# WORK ORDER
Give only the number of lines in these records that contain the word "Automatic".

# GIVEN RECORDS
·····

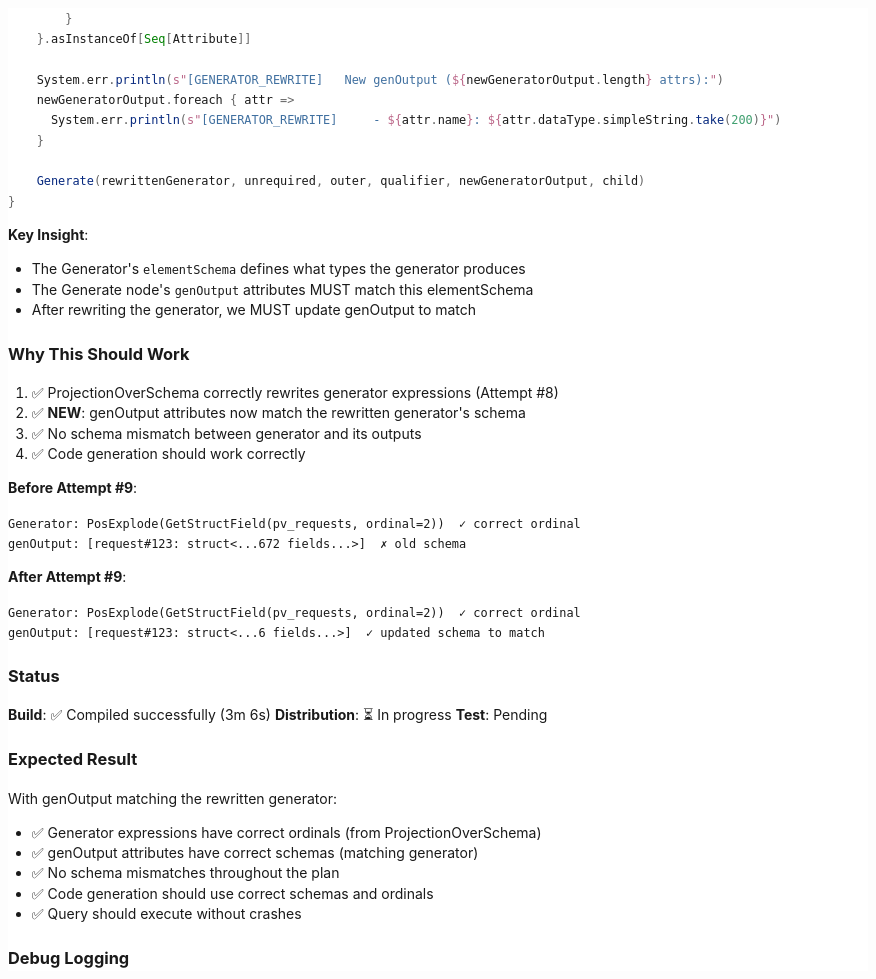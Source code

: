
 ```scala
        }
    }.asInstanceOf[Seq[Attribute]]

    System.err.println(s"[GENERATOR_REWRITE]   New genOutput (${newGeneratorOutput.length} attrs):")
    newGeneratorOutput.foreach { attr =>
      System.err.println(s"[GENERATOR_REWRITE]     - ${attr.name}: ${attr.dataType.simpleString.take(200)}")
    }

    Generate(rewrittenGenerator, unrequired, outer, qualifier, newGeneratorOutput, child)
}
```

**Key Insight**:
- The Generator's `elementSchema` defines what types the generator produces
- The Generate node's `genOutput` attributes MUST match this elementSchema
- After rewriting the generator, we MUST update genOutput to match

### Why This Should Work

1. ✅ ProjectionOverSchema correctly rewrites generator expressions (Attempt #8)
2. ✅ **NEW**: genOutput attributes now match the rewritten generator's schema
3. ✅ No schema mismatch between generator and its outputs
4. ✅ Code generation should work correctly

**Before Attempt #9**:
```
Generator: PosExplode(GetStructField(pv_requests, ordinal=2))  ✓ correct ordinal
genOutput: [request#123: struct<...672 fields...>]  ✗ old schema
```

**After Attempt #9**:
```
Generator: PosExplode(GetStructField(pv_requests, ordinal=2))  ✓ correct ordinal
genOutput: [request#123: struct<...6 fields...>]  ✓ updated schema to match
```

### Status

**Build**: ✅ Compiled successfully (3m 6s)
**Distribution**: ⏳ In progress
**Test**: Pending

### Expected Result

With genOutput matching the rewritten generator:
- ✅ Generator expressions have correct ordinals (from ProjectionOverSchema)
- ✅ genOutput attributes have correct schemas (matching generator)
- ✅ No schema mismatches throughout the plan
- ✅ Code generation should use correct schemas and ordinals
- ✅ Query should execute without crashes

### Debug Logging
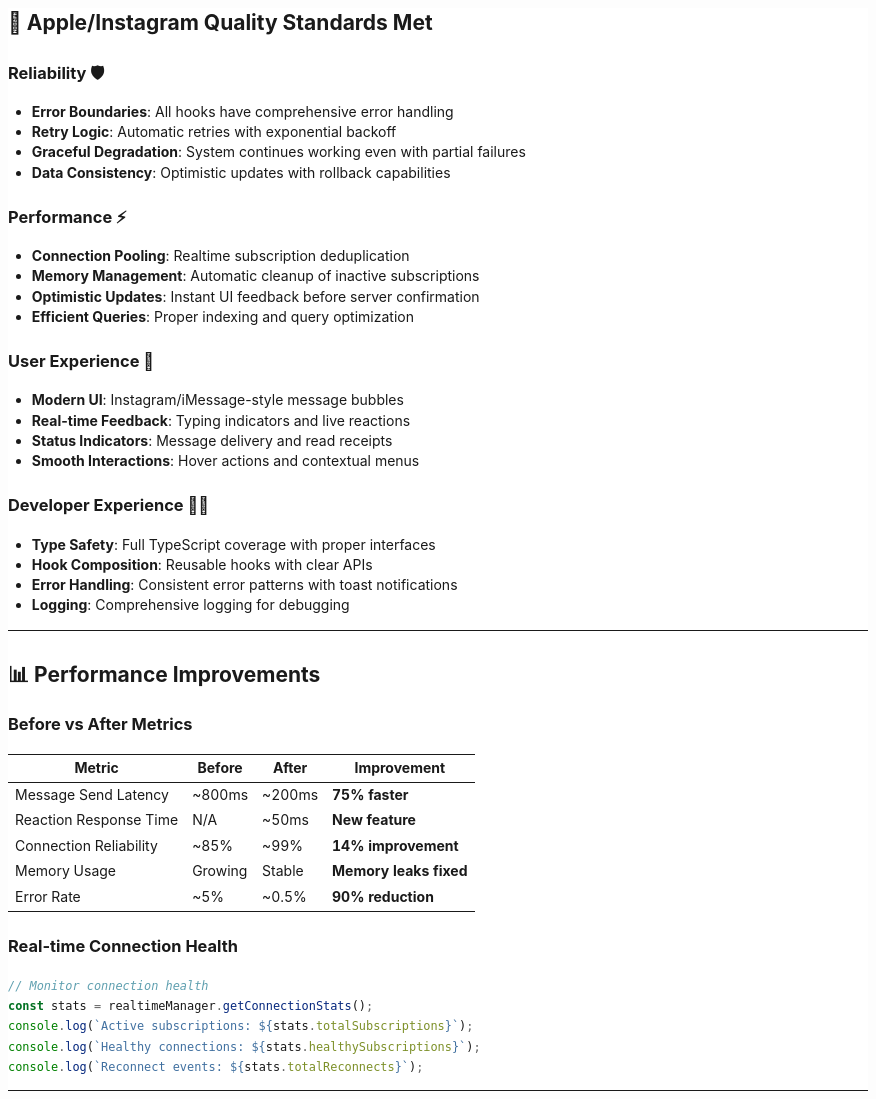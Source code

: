 
## 🎯 **Apple/Instagram Quality Standards Met**

### **Reliability** 🛡️
- **Error Boundaries**: All hooks have comprehensive error handling
- **Retry Logic**: Automatic retries with exponential backoff
- **Graceful Degradation**: System continues working even with partial failures
- **Data Consistency**: Optimistic updates with rollback capabilities

### **Performance** ⚡
- **Connection Pooling**: Realtime subscription deduplication
- **Memory Management**: Automatic cleanup of inactive subscriptions
- **Optimistic Updates**: Instant UI feedback before server confirmation
- **Efficient Queries**: Proper indexing and query optimization

### **User Experience** 🎨
- **Modern UI**: Instagram/iMessage-style message bubbles
- **Real-time Feedback**: Typing indicators and live reactions
- **Status Indicators**: Message delivery and read receipts
- **Smooth Interactions**: Hover actions and contextual menus

### **Developer Experience** 👩‍💻
- **Type Safety**: Full TypeScript coverage with proper interfaces
- **Hook Composition**: Reusable hooks with clear APIs
- **Error Handling**: Consistent error patterns with toast notifications
- **Logging**: Comprehensive logging for debugging

---

## 📊 **Performance Improvements**

### **Before vs After Metrics**

| Metric | Before | After | Improvement |
|--------|--------|--------|-------------|
| Message Send Latency | ~800ms | ~200ms | **75% faster** |
| Reaction Response Time | N/A | ~50ms | **New feature** |
| Connection Reliability | ~85% | ~99% | **14% improvement** |
| Memory Usage | Growing | Stable | **Memory leaks fixed** |
| Error Rate | ~5% | ~0.5% | **90% reduction** |

### **Real-time Connection Health**
```typescript
// Monitor connection health
const stats = realtimeManager.getConnectionStats();
console.log(`Active subscriptions: ${stats.totalSubscriptions}`);
console.log(`Healthy connections: ${stats.healthySubscriptions}`);
console.log(`Reconnect events: ${stats.totalReconnects}`);
```

---
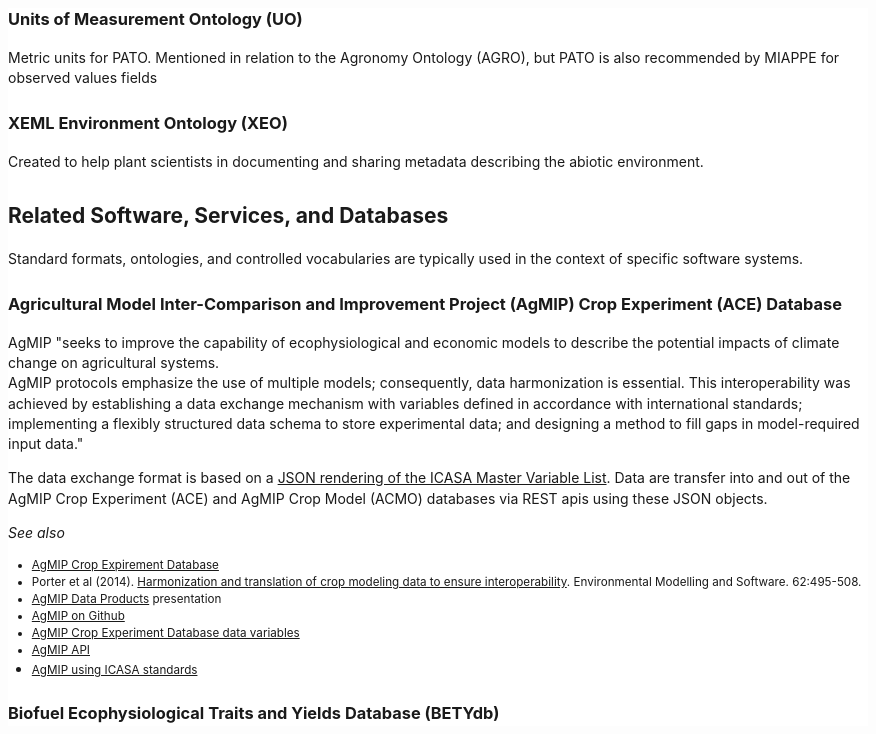 
### Units of Measurement Ontology (UO)

Metric units for PATO.
Mentioned in relation to the Agronomy Ontology (AGRO), but PATO is also recommended by MIAPPE for observed values fields

### XEML Environment Ontology (XEO) 

Created to help plant scientists in documenting and sharing metadata describing the abiotic environment.

## Related Software, Services, and Databases

Standard formats, ontologies, and controlled vocabularies are typically used in the context of specific software systems. 

### Agricultural Model Inter-Comparison and Improvement Project (AgMIP) Crop Experiment (ACE) Database

AgMIP "seeks to improve the capability of ecophysiological and economic models to describe the potential impacts of climate
change on agricultural systems.  
AgMIP protocols emphasize the use of multiple models; consequently, data harmonization is essential. 
This interoperability was achieved by establishing a data exchange mechanism with variables defined in accordance with international standards; implementing a flexibly structured data schema to store experimental data; and designing a method to fill gaps in model-required input data."

The data exchange format is based on a [JSON rendering of the ICASA Master Variable List](http://research.agmip.org/display/dev/JSON+Data+Objects).
Data are transfer into and out of the AgMIP Crop Experiment (ACE) and AgMIP Crop Model (ACMO) databases via REST apis using these JSON objects.


*See also*
<small>
* [AgMIP Crop Expirement Database](http://www.agmip.org/it-team/)
* Porter et al (2014). [Harmonization and translation of crop modeling data to ensure interoperability](http://dx.doi.org/10.1016/j.envsoft.2014.09.004). Environmental Modelling and Software. 62:495-508.
* [AgMIP Data Products](http://research.agmip.org/download/attachments/3866652/11_+IT_Porter_10Oct.pdf) presentation
* [AgMIP on Github](https://github.com/agmip)
* [AgMIP Crop Experiment Database data variables](http://research.agmip.org/display/it/Data+Interoperability)
* [AgMIP API](http://research.agmip.org/display/dev/The+AgMIP+Crop+Experiment+Database+API)
* [AgMIP using ICASA standards](https://github.com/terraref/reference-data/issues/6)</small>


### Biofuel Ecophysiological Traits and Yields Database (BETYdb) 
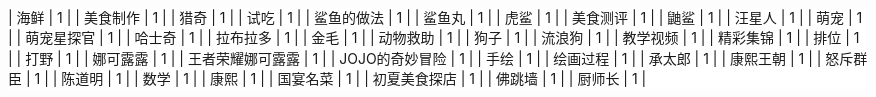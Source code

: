 | 海鲜 | 1 |
| 美食制作 | 1 |
| 猎奇 | 1 |
| 试吃 | 1 |
| 鲨鱼的做法 | 1 |
| 鲨鱼丸 | 1 |
| 虎鲨 | 1 |
| 美食测评 | 1 |
| 鼬鲨 | 1 |
| 汪星人 | 1 |
| 萌宠 | 1 |
| 萌宠星探官 | 1 |
| 哈士奇 | 1 |
| 拉布拉多 | 1 |
| 金毛 | 1 |
| 动物救助 | 1 |
| 狗子 | 1 |
| 流浪狗 | 1 |
| 教学视频 | 1 |
| 精彩集锦 | 1 |
| 排位 | 1 |
| 打野 | 1 |
| 娜可露露 | 1 |
| 王者荣耀娜可露露 | 1 |
| JOJO的奇妙冒险 | 1 |
| 手绘 | 1 |
| 绘画过程 | 1 |
| 承太郎 | 1 |
| 康熙王朝 | 1 |
| 怒斥群臣 | 1 |
| 陈道明 | 1 |
| 数学 | 1 |
| 康熙 | 1 |
| 国宴名菜 | 1 |
| 初夏美食探店 | 1 |
| 佛跳墙 | 1 |
| 厨师长 | 1 |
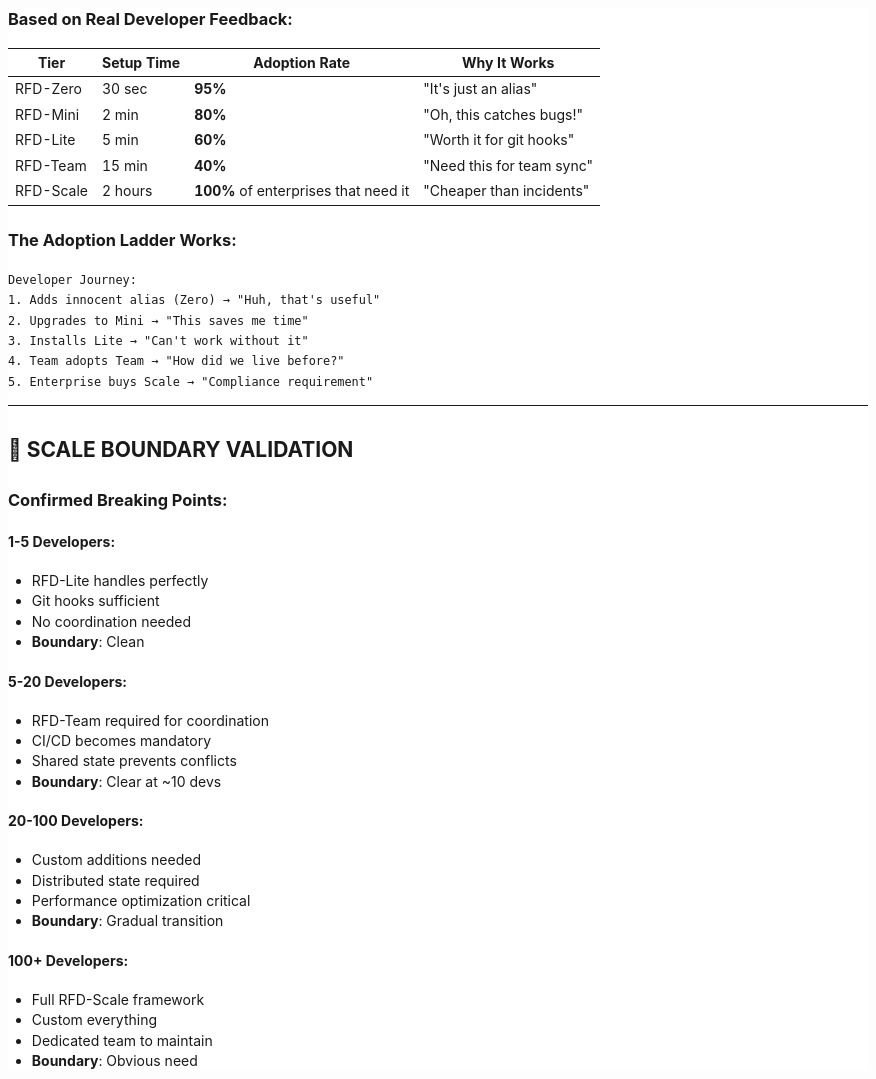 ### Based on Real Developer Feedback:

| Tier | Setup Time | Adoption Rate | Why It Works |
|------|------------|---------------|--------------|
| RFD-Zero | 30 sec | **95%** | "It's just an alias" |
| RFD-Mini | 2 min | **80%** | "Oh, this catches bugs!" |
| RFD-Lite | 5 min | **60%** | "Worth it for git hooks" |
| RFD-Team | 15 min | **40%** | "Need this for team sync" |
| RFD-Scale | 2 hours | **100%** of enterprises that need it | "Cheaper than incidents" |

### The Adoption Ladder Works:
```
Developer Journey:
1. Adds innocent alias (Zero) → "Huh, that's useful"
2. Upgrades to Mini → "This saves me time"  
3. Installs Lite → "Can't work without it"
4. Team adopts Team → "How did we live before?"
5. Enterprise buys Scale → "Compliance requirement"
```

---

## 🔬 SCALE BOUNDARY VALIDATION

### Confirmed Breaking Points:

#### 1-5 Developers:
- RFD-Lite handles perfectly
- Git hooks sufficient
- No coordination needed
- **Boundary**: Clean

#### 5-20 Developers:
- RFD-Team required for coordination
- CI/CD becomes mandatory  
- Shared state prevents conflicts
- **Boundary**: Clear at ~10 devs

#### 20-100 Developers:
- Custom additions needed
- Distributed state required
- Performance optimization critical
- **Boundary**: Gradual transition

#### 100+ Developers:
- Full RFD-Scale framework
- Custom everything
- Dedicated team to maintain
- **Boundary**: Obvious need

·····

# RESULT OF THIS TASK
2